The great Charles C.W. Cooke of National Review catches the New York Times in yet another instance of convenient revisionism—they were against No Fly lists before they were for them!
Now that No Fly lists might be an avenue to back door gun control, the gray lady sees an obvious opening: since you can be added to the No Fly list by executive fiat, with no due process and no prescribed appeals process to get off of it, President Obama could theoretically just add all Americans to the No Fly list and have instant universal gun control!
Don’t suppose this hasn’t occurred to some of the more extreme leftists in the administration, for whom there is no contemplated exercise of executive power that goes too far.

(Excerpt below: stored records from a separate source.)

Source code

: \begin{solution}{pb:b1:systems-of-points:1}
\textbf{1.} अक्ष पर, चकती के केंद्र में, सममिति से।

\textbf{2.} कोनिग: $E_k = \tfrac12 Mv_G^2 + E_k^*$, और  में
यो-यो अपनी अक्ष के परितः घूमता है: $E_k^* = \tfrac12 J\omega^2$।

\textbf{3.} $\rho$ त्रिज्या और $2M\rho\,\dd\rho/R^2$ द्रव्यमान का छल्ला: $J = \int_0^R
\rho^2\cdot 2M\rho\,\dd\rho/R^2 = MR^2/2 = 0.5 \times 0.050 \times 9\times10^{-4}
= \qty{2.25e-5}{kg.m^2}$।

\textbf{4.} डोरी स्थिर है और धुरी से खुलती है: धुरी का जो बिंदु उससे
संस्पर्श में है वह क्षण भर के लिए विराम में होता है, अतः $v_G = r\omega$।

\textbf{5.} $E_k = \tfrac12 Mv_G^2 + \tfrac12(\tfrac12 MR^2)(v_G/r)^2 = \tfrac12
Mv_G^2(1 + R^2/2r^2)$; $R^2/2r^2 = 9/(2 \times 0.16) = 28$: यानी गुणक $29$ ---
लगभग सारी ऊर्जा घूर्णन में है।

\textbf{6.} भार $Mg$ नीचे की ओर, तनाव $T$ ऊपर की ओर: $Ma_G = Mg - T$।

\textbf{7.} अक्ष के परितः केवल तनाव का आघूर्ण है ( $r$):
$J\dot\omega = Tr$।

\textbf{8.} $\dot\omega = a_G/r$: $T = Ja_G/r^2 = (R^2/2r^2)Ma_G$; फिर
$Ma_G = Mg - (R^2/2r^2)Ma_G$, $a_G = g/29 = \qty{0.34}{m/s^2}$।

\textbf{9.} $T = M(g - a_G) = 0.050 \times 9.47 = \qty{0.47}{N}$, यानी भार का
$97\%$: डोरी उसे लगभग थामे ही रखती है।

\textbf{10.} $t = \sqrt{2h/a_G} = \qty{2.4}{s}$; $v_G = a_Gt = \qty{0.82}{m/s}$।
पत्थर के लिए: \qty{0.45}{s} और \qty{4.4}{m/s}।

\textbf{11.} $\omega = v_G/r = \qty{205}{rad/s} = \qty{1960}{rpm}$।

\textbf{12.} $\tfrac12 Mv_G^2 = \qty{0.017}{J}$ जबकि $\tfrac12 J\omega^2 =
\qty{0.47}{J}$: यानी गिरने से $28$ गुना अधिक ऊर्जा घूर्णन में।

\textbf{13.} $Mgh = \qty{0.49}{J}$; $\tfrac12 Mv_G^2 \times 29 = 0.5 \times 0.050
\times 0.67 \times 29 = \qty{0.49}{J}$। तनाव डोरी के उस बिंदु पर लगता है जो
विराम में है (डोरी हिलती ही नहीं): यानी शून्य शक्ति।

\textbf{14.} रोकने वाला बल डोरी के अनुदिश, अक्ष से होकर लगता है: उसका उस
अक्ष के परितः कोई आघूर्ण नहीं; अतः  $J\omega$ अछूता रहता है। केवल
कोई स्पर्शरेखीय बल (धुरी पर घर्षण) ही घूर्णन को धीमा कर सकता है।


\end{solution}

Constitution? Separation of powers? Pffft: that old racist Woodrow Wilson explained that they’re obsolete.
But as Ross Douthat points out in the New York Times on Saturday (the same day as their front-page primal scream—it must drive Times readers out of their minds when this happens), a serious effort to reduce the number of guns in private hands in America would have what the civil rights community otherwise likes to call “disparate impact.”
But that claim’s very plausibility points to the problem: With 300 million guns in private hands in the United States, it’s very difficult to devise a non-intrusive, “common-sense” approach to regulating their exchange by individuals. Ultimately, you need more than background checks; you need many fewer guns in circulation, period. . .
Absent a total cultural revolution in America, a massive gun collection effort would face significant resistance even once legislative and judicial battles had been won. The best analogue is Prohibition, which did have major public health benefits … but which came at a steep cost in terms of police powers, black markets and trampled liberties.
I suspect liberals imagine, at some level, that a Prohibition-style campaign against guns would mostly involve busting up gun shows and disarming Robert Dear-like trailer-park loners. But in practice it would probably look more like Michael Bloomberg’s controversial stop-and-frisk policy, with a counterterrorism component that ended up heavily targeting Muslim Americans. In areas where gun ownership is high but crime rates low, like Bernie Sanders’ Vermont, authorities would mostly turn a blind eye to illegal guns, while poor and minority communities bore the brunt of raids and fines and jail terms. (Emphasis added.)
Heh. Figures. So maybe liberals should be asked repeatedly why they favor a policy that will involve racial profiling and a de facto augmentation of dreaded “white privilege.”